_Saved entries:_
Segment Open

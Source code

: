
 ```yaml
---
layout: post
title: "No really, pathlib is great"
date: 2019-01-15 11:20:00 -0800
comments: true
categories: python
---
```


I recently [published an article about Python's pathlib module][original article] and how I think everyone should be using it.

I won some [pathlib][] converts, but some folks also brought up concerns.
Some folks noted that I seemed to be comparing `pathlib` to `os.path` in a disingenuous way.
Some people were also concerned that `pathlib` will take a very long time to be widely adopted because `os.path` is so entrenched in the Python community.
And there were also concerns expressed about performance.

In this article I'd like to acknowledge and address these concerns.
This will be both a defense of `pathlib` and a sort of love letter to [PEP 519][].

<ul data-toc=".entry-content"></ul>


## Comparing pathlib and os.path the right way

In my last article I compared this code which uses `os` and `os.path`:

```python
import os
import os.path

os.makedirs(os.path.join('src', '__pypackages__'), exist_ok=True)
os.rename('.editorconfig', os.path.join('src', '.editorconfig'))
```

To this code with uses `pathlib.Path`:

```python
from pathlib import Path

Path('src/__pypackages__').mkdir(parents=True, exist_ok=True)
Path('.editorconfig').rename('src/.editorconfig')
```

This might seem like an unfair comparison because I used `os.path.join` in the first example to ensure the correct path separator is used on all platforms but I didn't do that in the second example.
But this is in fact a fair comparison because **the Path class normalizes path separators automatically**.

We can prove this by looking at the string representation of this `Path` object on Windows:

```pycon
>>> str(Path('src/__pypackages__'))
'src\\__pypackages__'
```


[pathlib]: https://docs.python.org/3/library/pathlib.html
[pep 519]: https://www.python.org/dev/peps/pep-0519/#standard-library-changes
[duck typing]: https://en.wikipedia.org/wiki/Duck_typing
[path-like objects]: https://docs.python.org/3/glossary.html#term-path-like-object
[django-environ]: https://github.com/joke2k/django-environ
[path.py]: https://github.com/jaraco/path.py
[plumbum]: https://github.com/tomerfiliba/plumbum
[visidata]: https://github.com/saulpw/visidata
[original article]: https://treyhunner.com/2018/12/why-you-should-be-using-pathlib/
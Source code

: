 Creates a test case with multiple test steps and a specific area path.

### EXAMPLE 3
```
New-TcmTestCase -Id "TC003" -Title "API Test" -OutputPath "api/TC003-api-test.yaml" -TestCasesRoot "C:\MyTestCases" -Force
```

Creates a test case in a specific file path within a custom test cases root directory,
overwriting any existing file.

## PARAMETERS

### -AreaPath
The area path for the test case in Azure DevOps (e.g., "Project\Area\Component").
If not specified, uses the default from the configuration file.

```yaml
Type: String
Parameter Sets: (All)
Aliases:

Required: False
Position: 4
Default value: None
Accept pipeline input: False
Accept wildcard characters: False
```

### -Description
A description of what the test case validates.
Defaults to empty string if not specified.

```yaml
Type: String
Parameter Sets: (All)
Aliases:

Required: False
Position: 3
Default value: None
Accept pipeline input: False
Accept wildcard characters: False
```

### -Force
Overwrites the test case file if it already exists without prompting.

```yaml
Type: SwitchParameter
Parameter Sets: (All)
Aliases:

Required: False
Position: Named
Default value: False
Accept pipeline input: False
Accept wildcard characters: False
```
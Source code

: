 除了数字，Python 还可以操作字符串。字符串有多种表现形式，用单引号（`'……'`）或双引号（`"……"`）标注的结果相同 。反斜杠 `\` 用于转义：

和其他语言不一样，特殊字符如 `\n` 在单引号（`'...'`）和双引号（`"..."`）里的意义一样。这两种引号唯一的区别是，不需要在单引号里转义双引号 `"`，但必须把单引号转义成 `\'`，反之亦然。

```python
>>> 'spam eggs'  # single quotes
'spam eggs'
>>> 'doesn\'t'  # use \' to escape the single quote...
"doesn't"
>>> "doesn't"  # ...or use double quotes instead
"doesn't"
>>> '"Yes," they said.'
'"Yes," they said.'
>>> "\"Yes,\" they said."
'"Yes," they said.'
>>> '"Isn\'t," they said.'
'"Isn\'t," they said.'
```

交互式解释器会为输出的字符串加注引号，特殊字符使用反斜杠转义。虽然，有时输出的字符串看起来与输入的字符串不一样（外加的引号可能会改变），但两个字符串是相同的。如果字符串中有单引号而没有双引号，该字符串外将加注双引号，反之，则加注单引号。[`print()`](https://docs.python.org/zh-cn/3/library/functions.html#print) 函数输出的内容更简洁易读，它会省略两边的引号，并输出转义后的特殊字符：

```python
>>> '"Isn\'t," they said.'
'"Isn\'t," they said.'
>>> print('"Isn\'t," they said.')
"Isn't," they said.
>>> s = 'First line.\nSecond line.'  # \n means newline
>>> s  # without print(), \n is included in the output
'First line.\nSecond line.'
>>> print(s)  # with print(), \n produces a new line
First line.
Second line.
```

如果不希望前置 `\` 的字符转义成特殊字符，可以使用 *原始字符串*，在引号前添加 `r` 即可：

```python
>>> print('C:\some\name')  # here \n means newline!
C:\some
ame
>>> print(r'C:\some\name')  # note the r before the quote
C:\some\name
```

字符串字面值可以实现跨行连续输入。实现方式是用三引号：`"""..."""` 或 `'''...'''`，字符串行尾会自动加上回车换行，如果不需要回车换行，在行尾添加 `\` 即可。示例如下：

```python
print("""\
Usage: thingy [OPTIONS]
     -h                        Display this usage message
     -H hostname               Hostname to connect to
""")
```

Segment Closed

Transcribe the entries exactly, and make each line match the original.

Source code

:
 ```yaml
---
layout: post
title: "No really, pathlib is great"
date: 2019-01-15 11:20:00 -0800
comments: true
categories: python
---
```


I recently [published an article about Python's pathlib module][original article] and how I think everyone should be using it.

I won some [pathlib][] converts, but some folks also brought up concerns.
Some folks noted that I seemed to be comparing `pathlib` to `os.path` in a disingenuous way.
Some people were also concerned that `pathlib` will take a very long time to be widely adopted because `os.path` is so entrenched in the Python community.
And there were also concerns expressed about performance.

In this article I'd like to acknowledge and address these concerns.
This will be both a defense of `pathlib` and a sort of love letter to [PEP 519][].

<ul data-toc=".entry-content"></ul>


## Comparing pathlib and os.path the right way

In my last article I compared this code which uses `os` and `os.path`:

```python
import os
import os.path

os.makedirs(os.path.join('src', '__pypackages__'), exist_ok=True)
os.rename('.editorconfig', os.path.join('src', '.editorconfig'))
```

To this code with uses `pathlib.Path`:

```python
from pathlib import Path

Path('src/__pypackages__').mkdir(parents=True, exist_ok=True)
Path('.editorconfig').rename('src/.editorconfig')
```

This might seem like an unfair comparison because I used `os.path.join` in the first example to ensure the correct path separator is used on all platforms but I didn't do that in the second example.
But this is in fact a fair comparison because **the Path class normalizes path separators automatically**.

We can prove this by looking at the string representation of this `Path` object on Windows:

```pycon
>>> str(Path('src/__pypackages__'))
'src\\__pypackages__'
```


[pathlib]: https://docs.python.org/3/library/pathlib.html
[pep 519]: https://www.python.org/dev/peps/pep-0519/#standard-library-changes
[duck typing]: https://en.wikipedia.org/wiki/Duck_typing
[path-like objects]: https://docs.python.org/3/glossary.html#term-path-like-object
[django-environ]: https://github.com/joke2k/django-environ
[path.py]: https://github.com/jaraco/path.py
[plumbum]: https://github.com/tomerfiliba/plumbum
[visidata]: https://github.com/saulpw/visidata
[original article]: https://treyhunner.com/2018/12/why-you-should-be-using-pathlib/
Source code

: Creates a test case with multiple test steps and a specific area path.

### EXAMPLE 3
```
New-TcmTestCase -Id "TC003" -Title "API Test" -OutputPath "api/TC003-api-test.yaml" -TestCasesRoot "C:\MyTestCases" -Force
```

Creates a test case in a specific file path within a custom test cases root directory,
overwriting any existing file.

## PARAMETERS

### -AreaPath
The area path for the test case in Azure DevOps (e.g., "Project\Area\Component").
If not specified, uses the default from the configuration file.

```yaml
Type: String
Parameter Sets: (All)
Aliases:

Required: False
Position: 4
Default value: None
Accept pipeline input: False
Accept wildcard characters: False
```

### -Description
A description of what the test case validates.
Defaults to empty string if not specified.

```yaml
Type: String
Parameter Sets: (All)
Aliases:

Required: False
Position: 3
Default value: None
Accept pipeline input: False
Accept wildcard characters: False
```

### -Force
Overwrites the test case file if it already exists without prompting.

```yaml
Type: SwitchParameter
Parameter Sets: (All)
Aliases:

Required: False
Position: Named
Default value: False
Accept pipeline input: False
Accept wildcard characters: False
```
Source code

: 除了数字，Python 还可以操作字符串。字符串有多种表现形式，用单引号（`'……'`）或双引号（`"……"`）标注的结果相同 。反斜杠 `\` 用于转义：

和其他语言不一样，特殊字符如 `\n` 在单引号（`'...'`）和双引号（`"..."`）里的意义一样。这两种引号唯一的区别是，不需要在单引号里转义双引号 `"`，但必须把单引号转义成 `\'`，反之亦然。

```python
>>> 'spam eggs'  # single quotes
'spam eggs'
>>> 'doesn\'t'  # use \' to escape the single quote...
"doesn't"
>>> "doesn't"  # ...or use double quotes instead
"doesn't"
>>> '"Yes," they said.'
'"Yes," they said.'
>>> "\"Yes,\" they said."
'"Yes," they said.'
>>> '"Isn\'t," they said.'
'"Isn\'t," they said.'
```

交互式解释器会为输出的字符串加注引号，特殊字符使用反斜杠转义。虽然，有时输出的字符串看起来与输入的字符串不一样（外加的引号可能会改变），但两个字符串是相同的。如果字符串中有单引号而没有双引号，该字符串外将加注双引号，反之，则加注单引号。[`print()`](https://docs.python.org/zh-cn/3/library/functions.html#print) 函数输出的内容更简洁易读，它会省略两边的引号，并输出转义后的特殊字符：

```python
>>> '"Isn\'t," they said.'
'"Isn\'t," they said.'
>>> print('"Isn\'t," they said.')
"Isn't," they said.
>>> s = 'First line.\nSecond line.'  # \n means newline
>>> s  # without print(), \n is included in the output
'First line.\nSecond line.'
>>> print(s)  # with print(), \n produces a new line
First line.
Second line.
```

如果不希望前置 `\` 的字符转义成特殊字符，可以使用 *原始字符串*，在引号前添加 `r` 即可：

```python
>>> print('C:\some\name')  # here \n means newline!
C:\some
ame
>>> print(r'C:\some\name')  # note the r before the quote
C:\some\name
```

字符串字面值可以实现跨行连续输入。实现方式是用三引号：`"""..."""` 或 `'''...'''`，字符串行尾会自动加上回车换行，如果不需要回车换行，在行尾添加 `\` 即可。示例如下：

```python
print("""\
Usage: thingy [OPTIONS]
     -h                        Display this usage message
     -H hostname               Hostname to connect to
""")
```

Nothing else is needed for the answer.